JCSA, I know it is really hard to think right now as everything feels like a raw, aching, hurting wound, but as someone who has helped people through this a lot of times, I would like to reassure you that right now, it's not really "him" talking. Right now, it is more like an Evil Twin has invaded his body and taken over--we call that Disloyal Dizziness. So a lot of what he says right now is that evil twin talking and that evil twin says things a) just to hurt you and b) to get more of his addiction: the affair. In this instance, in real life, he may or may not love you and may or may not want to work this out...but he was caught red-handed doing something that he knows is wrong! It couldn't possibly be his fault or the OW's fault--so it MUST be you. So right now he's focusing all the bad stuff on you and all the good stuff on her, and that's not really realistic. You know that and I know that--but he doesn't because he's dizzy. So most of what he says right now...don't listen to it. I mean it. Just take most of it as dizzy talk/evil twin and don't let it sink it too much okay?



> i need advice on the fallowing i needed to get away from him could even imagine to see his face,we work at the same place so going back to work was not an option so i took my bags and went back home to my parents house wich is 8 hrs away


Going back to your parents was probably a good idea just to get your bearings and figure out what to do and how. If nothing else, they can help with the kids and some hugs--however, I do caution you not to unleash your fury at your husband in front of your parents. They are likely to be pretty pissed at how much he hurt you etc. and if you ever DID work it out with him, they'd have to then also recover from all the mean, horrible things you said about him and they believed. So bear that in mind for their sake. 

On a practical note I suggest two things: 1) Lotion Kleenex (because when you cry a LOT, the non-lotion kind will actually give you rugburn on your eyelids and nose from rubbing) and 2) Soup (because you need some nutrition but it's impossible to swallow when there is a lump in your throat). Take a few days and just concentrate on surviving, and call into your work and at least ask for emergency leave so you're not fired. If you have to support the kids for a few months you don't want to lose your job right now, and usually a boss is medium understanding if you let them know what's happening. I would suggest calling in sick at least, then the next day get your head on a little better and call to talk to your boss on the phone--tell them there has been a family emergency and you need a couple days, and if they ask, you can say "I caught my husband in bed with another woman and I have had to move myself and the children to another location by myself. I need a few days to get some things in order."

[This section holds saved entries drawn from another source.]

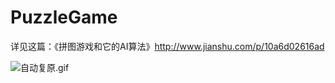 # PuzzleGame
详见这篇：《拼图游戏和它的AI算法》http://www.jianshu.com/p/10a6d02616ad

![自动复原.gif](http://upload-images.jianshu.io/upload_images/2419179-f0f9d37edb2aa055.gif?imageMogr2/auto-orient/strip)
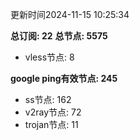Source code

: 更新时间2024-11-15 10:25:34

**总订阅: 22**
**总节点: 5575**
- vless节点: 8

**google ping有效节点: 245**
- ss节点: 162
- v2ray节点: 72
- trojan节点: 11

> he doesnt know were we are he hasnt even ask me and the only messages he is leaving now are angry that he needs to talk to our daughter but i dont think is right at least not yet he didi this to all of us i dont know what is right or wrong


Okay note to self. I do understand your need to get away and think clearly, but he is just as much their parent as you are and it is not entirely legal to take your children and not inform the other parent of their location. Imagine how much you would freak out if he took them and refused to return them or tell you where they were! So you do need to inform him where they are--but you can do that by writing. I would suggest an email: "This is to inform you that the kids and I are at my parent's house and will be here until further notice. I will be in touch with you to arrange a supervised visit to be sure you are not drunk, but right now I need a few days to recover after discovering your adultery. Do not call the house or harass my parents, I will have the children call you tonight." The end. 



> i just need time to heal before i can deal with him...also he has a drinking problem at some point after what happened told him he need it to seek help and then he could be around our daughter what do i do?i am so lost


We can help guide you through what to do, but one important thing you need to realize is that even if we tell you the perfect steps to take, if he has an alcoholism problem he will likely have to address THAT before any of the steps here will be effective. Here's why. Much of what we talk about is taking personal responsibility for what you did to contribute to the marital issues...but the addictions overshadow those contributions. In easier terms, even if you did fix the ways you contributed, and even if he did return to the marriage and work on himself, if he continued being an alcoholic, being drunk would take all that progress away. That has to be admitted and eliminated first or it will be like spinning wheels. 

So for now, take care of YOU and the kids, and contact work just so you have a way of having some income...just in case.


----------